Ao sinal de um estranho som gutural os soldados cercaram os
maztenas, ordenando que erguessem as mãos. O capitão
manva não conhecia aquela gente de pele morena clara
e estranhou aquele homem que parecia envolto num manto (Aduneius),
também ficou admirado de ver aquele crina dourada,
montaria de Meirol.
Não sabendo de toda a movimentação
ocorrida em sua tribo, causada pelos manvatopias, aquele manva
do sul sabia que não era por mero acaso que estranhos
fossem encontrados nas terras dos manvas do sul. Decidiu-se
portanto, por levar os homens ao seu Grande Líder.
“Alguém entendeu uma palavra do que esses estranhos
dizem?” Perguntou Meirol
“Por Handaf, esses coitados tem um falar tão
estranho, que parecem que estão se amaldiçoando
mutuamente” – Disse Servensaus
“Não me parece desconhecida ... obviamente não
sei o que dizem, mas acho que já a ouvi antes”
– Completou Aduneius, sem lembrar que o som era o mesmo
dos sussurros dados pelos manvatopias na terra dos eromês,
Os maztenas tiveram suas mãos atadas,
porém não foram empurrados ou tratados com outra
descortesia.

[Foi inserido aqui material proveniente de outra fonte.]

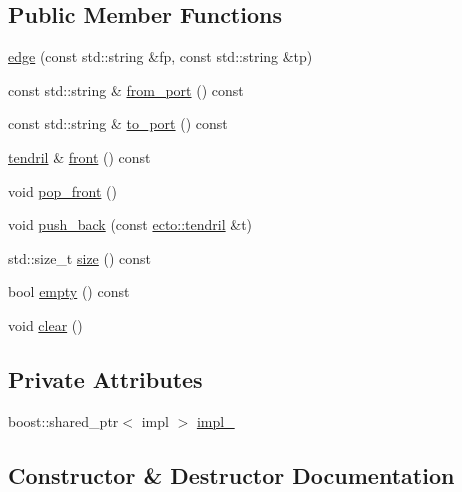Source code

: \subsection*{Public Member Functions}
\begin{DoxyCompactItemize}
\item 
\hyperlink{structecto_1_1graph_1_1edge_a8006b69871f55450b8acec6ac05762d4}{edge} (const std\+::string \&fp, const std\+::string \&tp)
\item 
const std\+::string \& \hyperlink{structecto_1_1graph_1_1edge_a2fb1c33fc4d337b719a1666eab943da5}{from\+\_\+port} () const 
\item 
const std\+::string \& \hyperlink{structecto_1_1graph_1_1edge_ab1c782c9d14a3f58504783747e14f7e0}{to\+\_\+port} () const 
\item 
\hyperlink{classecto_1_1tendril}{tendril} \& \hyperlink{structecto_1_1graph_1_1edge_ac2cd2d873aa55199e44f836ffada307e}{front} () const 
\item 
void \hyperlink{structecto_1_1graph_1_1edge_a0b530770694143bc00bc6c563b64a3c9}{pop\+\_\+front} ()
\item 
void \hyperlink{structecto_1_1graph_1_1edge_a257de20468c8c1b6c606448ba39c493c}{push\+\_\+back} (const \hyperlink{classecto_1_1tendril}{ecto\+::tendril} \&t)
\item 
std\+::size\+\_\+t \hyperlink{structecto_1_1graph_1_1edge_a539c89ca50c781c95ece29f7cade4d1d}{size} () const 
\item 
bool \hyperlink{structecto_1_1graph_1_1edge_ab8857a18a55e6d230e84a2a07242d67e}{empty} () const 
\item 
void \hyperlink{structecto_1_1graph_1_1edge_a2761342510ae1bedb1c91bbbda5f46ef}{clear} ()
\end{DoxyCompactItemize}
\subsection*{Private Attributes}
\begin{DoxyCompactItemize}
\item 
boost\+::shared\+\_\+ptr$<$ impl $>$ \hyperlink{structecto_1_1graph_1_1edge_a88b7d991f162cd009884c3061da8169d}{impl\+\_\+}
\end{DoxyCompactItemize}


\subsection{Constructor \& Destructor Documentation}
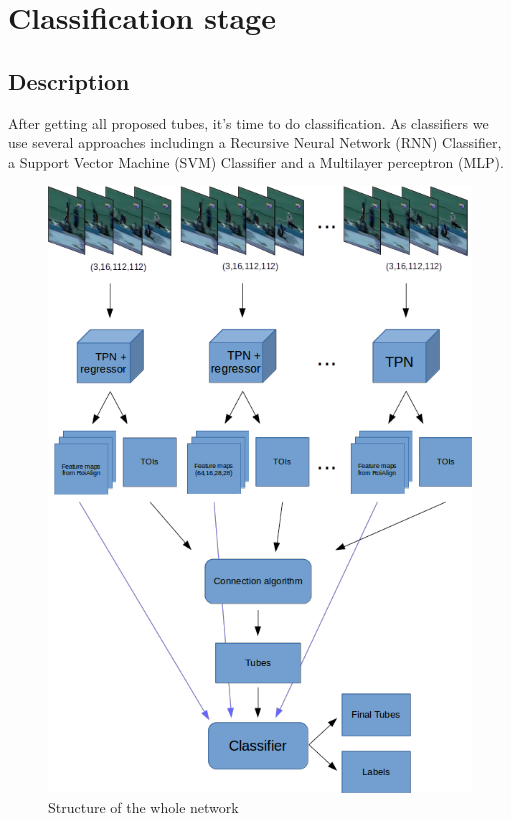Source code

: \documentclass{report}
\begin{document}
\chapter{Classification stage}
\section{Description}
After getting all proposed tubes, it's time to do classification. As classifiers we use several approaches includingn
a Recursive Neural Network (RNN) Classifier, a Support Vector Machine (SVM) Classifier and a Multilayer perceptron (MLP).

\begin{figure}[h]
  \centering
  \includegraphics[scale=0.42]{model_prenms}
  \caption{Structure of the whole network}
  \label{fig:whole_network}
\end{figure}
\end{document}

Mas a eles era indicado o caminho e o seguiam.
Estavam sendo levados a um governador regional, para que lá
ele decidisse o que fazer com os estranhos. Os cavalos foram
levados junto, mas todos estavam desmontados.
Caminhadas e caminhadas depois entraram
em terras que os manvas chamavam de Cadmon, e o grupo de Meirol
viu-se diante de uma construção simples, mas
de belo jardim. Córregos com água límpida
e grama e flores belamente situadas, com borboletas azul Royal
e outras num vibrante laranja aguardente voavam pela paisagem.
Havia uma estradinha pavimentada com pedras brancas que levavam
até a edificação.
“Pardês ...” sussurrou Aduneius!
Servensaus olhou, intrigado, ao que Aduneius
explicou:
“É o lugar de Panol para onde vão as índoles
dos homens, segundo uma antiga lenda carachi, contada entre
grupos que migraram para . Os de bom caráter teriam
sua índole vivendo para sempre em felicidade sempiterna
na Pardês. Alguns homens em libros crêem nesta
história, mas a modificaram, sendo a Pardês chamada
de Paradeisos e acrescentando um lugar de punição
para os maus. Estes seriam escravos eternos das boas índoles,
recebendo delas punições severas e à
noite se recolheriam num lugar onde teriam intenso sono, mas
não poderiam dormir.”
Um arrepio correu pelo corpo de Servensaus,
ao ouvir aquela história. Era totalmente nova para
os maztenas, mas ecos desse mito eram encontrados entre dunos,
eromês e asnarlahals, povos descendentes de carachis.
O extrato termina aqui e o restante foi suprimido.